Dataset entries:
■ ■ ■

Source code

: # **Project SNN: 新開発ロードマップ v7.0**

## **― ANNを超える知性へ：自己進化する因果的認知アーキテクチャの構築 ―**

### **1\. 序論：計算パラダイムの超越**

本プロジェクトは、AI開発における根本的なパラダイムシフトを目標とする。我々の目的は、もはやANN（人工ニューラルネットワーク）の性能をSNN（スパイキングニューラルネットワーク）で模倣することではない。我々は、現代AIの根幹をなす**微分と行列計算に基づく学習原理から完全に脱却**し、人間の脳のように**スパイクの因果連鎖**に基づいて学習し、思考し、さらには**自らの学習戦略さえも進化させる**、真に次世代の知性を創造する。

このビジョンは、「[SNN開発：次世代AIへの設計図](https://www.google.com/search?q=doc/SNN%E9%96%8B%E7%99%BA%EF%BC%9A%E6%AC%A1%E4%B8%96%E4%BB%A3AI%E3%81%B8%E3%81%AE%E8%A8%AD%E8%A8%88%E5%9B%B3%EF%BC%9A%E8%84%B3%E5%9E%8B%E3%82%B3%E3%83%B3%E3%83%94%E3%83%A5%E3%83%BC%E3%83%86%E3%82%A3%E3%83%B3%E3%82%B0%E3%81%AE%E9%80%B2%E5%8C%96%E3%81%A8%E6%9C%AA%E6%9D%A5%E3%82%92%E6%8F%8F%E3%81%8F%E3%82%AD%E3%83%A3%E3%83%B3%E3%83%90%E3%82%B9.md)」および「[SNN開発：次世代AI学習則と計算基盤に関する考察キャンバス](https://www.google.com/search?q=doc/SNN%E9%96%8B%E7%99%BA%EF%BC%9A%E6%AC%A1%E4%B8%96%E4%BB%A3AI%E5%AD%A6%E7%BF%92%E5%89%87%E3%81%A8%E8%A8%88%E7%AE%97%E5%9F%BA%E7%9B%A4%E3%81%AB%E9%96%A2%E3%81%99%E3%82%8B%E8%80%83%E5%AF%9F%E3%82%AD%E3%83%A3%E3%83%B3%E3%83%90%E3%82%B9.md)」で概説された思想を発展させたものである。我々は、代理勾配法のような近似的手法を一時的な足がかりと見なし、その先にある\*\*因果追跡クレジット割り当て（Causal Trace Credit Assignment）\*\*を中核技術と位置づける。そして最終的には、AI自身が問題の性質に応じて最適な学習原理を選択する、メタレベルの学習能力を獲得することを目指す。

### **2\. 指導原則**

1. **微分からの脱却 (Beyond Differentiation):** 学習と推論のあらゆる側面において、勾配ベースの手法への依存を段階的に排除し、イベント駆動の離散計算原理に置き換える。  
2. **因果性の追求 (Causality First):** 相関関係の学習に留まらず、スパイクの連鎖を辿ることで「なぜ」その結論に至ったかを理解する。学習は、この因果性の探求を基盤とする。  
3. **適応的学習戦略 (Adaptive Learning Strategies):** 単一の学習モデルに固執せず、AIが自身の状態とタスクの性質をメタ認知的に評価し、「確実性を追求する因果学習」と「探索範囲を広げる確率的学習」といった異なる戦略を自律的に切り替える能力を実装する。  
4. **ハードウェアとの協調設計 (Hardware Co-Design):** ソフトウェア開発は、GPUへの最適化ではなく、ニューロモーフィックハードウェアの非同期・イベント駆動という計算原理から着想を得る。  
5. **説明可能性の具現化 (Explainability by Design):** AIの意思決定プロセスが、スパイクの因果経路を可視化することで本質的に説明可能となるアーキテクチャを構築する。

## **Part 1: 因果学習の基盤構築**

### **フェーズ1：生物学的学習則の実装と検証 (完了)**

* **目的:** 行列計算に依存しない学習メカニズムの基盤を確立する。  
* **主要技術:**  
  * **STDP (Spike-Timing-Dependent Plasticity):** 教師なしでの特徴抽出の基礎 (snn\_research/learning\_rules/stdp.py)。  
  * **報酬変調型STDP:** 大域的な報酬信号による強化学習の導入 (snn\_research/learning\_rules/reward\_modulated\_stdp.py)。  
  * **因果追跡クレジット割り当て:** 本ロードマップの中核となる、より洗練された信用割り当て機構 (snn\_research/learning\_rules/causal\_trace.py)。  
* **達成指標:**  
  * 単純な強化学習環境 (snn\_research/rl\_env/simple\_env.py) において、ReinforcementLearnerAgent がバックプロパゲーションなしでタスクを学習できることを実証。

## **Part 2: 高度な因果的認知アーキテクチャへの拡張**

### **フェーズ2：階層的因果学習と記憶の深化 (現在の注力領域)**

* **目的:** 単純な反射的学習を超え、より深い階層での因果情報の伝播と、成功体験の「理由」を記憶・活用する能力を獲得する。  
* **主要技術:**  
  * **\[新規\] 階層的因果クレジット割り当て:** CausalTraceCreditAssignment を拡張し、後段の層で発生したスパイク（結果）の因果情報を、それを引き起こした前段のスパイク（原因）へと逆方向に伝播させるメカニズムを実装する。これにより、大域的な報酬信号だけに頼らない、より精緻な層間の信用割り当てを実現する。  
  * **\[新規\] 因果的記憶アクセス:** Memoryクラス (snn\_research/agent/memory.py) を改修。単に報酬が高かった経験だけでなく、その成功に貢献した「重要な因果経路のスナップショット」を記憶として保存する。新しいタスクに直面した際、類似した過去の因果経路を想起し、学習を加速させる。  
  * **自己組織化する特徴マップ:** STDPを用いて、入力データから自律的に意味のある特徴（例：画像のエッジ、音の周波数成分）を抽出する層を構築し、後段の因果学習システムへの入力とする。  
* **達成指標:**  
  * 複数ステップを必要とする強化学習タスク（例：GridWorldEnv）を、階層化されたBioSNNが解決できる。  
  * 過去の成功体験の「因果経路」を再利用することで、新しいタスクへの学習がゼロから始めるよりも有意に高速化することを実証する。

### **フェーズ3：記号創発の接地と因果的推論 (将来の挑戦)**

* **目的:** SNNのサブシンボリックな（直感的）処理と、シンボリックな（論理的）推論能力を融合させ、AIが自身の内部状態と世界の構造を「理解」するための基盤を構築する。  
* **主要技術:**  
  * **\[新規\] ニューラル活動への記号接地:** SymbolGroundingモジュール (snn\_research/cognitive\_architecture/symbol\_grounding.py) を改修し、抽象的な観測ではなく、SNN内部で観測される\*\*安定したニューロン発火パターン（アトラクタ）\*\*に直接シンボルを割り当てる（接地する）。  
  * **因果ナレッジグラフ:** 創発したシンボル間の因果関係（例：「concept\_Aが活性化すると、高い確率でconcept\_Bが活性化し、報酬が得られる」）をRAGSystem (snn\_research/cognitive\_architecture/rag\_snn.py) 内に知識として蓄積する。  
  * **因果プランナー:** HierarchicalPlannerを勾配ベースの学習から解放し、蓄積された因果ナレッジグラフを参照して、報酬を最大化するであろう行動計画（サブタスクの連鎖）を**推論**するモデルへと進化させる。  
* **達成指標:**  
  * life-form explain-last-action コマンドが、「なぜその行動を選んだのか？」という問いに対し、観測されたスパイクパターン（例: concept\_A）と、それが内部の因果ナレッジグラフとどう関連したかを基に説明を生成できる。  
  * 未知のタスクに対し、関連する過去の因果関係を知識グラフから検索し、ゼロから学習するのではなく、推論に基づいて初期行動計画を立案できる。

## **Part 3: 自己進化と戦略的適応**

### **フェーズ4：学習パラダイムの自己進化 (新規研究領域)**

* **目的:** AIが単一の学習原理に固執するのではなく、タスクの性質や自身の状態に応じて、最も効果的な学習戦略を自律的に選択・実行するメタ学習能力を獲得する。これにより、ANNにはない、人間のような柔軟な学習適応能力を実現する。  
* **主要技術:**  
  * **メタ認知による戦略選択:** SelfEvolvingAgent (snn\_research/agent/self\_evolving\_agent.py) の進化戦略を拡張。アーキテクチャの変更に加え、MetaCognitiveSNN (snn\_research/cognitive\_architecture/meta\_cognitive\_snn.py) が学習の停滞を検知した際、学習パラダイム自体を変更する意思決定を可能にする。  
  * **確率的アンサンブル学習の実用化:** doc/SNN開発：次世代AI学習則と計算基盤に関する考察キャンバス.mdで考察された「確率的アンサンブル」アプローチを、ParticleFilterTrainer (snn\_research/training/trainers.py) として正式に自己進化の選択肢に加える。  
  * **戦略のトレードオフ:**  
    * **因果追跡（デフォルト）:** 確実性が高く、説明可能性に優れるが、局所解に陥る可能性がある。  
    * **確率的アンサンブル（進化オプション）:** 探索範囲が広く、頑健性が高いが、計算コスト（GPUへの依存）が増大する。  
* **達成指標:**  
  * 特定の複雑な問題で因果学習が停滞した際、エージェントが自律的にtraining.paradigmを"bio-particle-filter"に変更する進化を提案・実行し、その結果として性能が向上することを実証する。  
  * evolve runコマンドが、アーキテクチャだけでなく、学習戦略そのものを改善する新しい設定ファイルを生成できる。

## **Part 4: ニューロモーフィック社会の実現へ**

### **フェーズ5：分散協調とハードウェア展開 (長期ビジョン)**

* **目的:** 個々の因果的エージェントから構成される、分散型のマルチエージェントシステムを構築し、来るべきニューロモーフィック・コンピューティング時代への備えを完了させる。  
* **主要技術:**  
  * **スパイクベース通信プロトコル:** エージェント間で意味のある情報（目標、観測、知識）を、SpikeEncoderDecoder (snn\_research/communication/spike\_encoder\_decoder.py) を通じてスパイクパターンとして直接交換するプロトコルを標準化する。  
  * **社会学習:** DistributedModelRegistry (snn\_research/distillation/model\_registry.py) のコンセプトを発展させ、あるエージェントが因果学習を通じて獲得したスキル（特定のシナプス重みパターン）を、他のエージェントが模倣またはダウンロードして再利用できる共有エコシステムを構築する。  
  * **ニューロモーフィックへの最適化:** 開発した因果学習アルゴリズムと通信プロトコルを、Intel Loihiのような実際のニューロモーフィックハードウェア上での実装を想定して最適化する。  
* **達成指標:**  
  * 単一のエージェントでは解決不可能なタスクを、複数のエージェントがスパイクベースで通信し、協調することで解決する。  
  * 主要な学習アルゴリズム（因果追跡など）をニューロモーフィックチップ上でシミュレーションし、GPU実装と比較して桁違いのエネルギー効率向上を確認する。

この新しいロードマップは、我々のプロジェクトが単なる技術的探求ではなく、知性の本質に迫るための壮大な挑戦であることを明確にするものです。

■ ■ ■

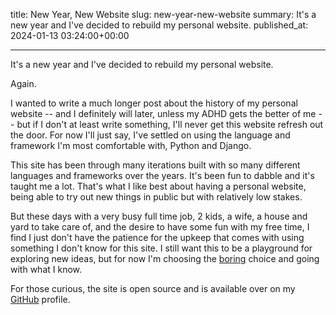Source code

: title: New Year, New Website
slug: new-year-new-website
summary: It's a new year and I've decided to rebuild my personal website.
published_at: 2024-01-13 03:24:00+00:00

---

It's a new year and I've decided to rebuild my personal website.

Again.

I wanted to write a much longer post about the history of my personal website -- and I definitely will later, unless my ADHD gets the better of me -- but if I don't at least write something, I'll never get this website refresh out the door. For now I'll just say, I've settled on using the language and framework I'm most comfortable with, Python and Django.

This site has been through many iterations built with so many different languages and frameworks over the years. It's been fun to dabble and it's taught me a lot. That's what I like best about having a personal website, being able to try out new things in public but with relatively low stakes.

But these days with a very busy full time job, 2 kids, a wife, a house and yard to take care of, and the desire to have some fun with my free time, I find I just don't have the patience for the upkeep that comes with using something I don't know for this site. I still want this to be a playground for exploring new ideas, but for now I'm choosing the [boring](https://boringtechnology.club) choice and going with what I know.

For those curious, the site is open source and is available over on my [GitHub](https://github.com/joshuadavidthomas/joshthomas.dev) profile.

■ ■ ■

Work instructions: Please copy each line of the entries in which the word "cognitive" shows up.

Expected answer:
  * **\[新規\] ニューラル活動への記号接地:** SymbolGroundingモジュール (snn\_research/cognitive\_architecture/symbol\_grounding.py) を改修し、抽象的な観測ではなく、SNN内部で観測される\*\*安定したニューロン発火パターン（アトラクタ）\*\*に直接シンボルを割り当てる（接地する）。  
  * **因果ナレッジグラフ:** 創発したシンボル間の因果関係（例：「concept\_Aが活性化すると、高い確率でconcept\_Bが活性化し、報酬が得られる」）をRAGSystem (snn\_research/cognitive\_architecture/rag\_snn.py) 内に知識として蓄積する。  
  * **メタ認知による戦略選択:** SelfEvolvingAgent (snn\_research/agent/self\_evolving\_agent.py) の進化戦略を拡張。アーキテクチャの変更に加え、MetaCognitiveSNN (snn\_research/cognitive\_architecture/meta\_cognitive\_snn.py) が学習の停滞を検知した際、学習パラダイム自体を変更する意思決定を可能にする。  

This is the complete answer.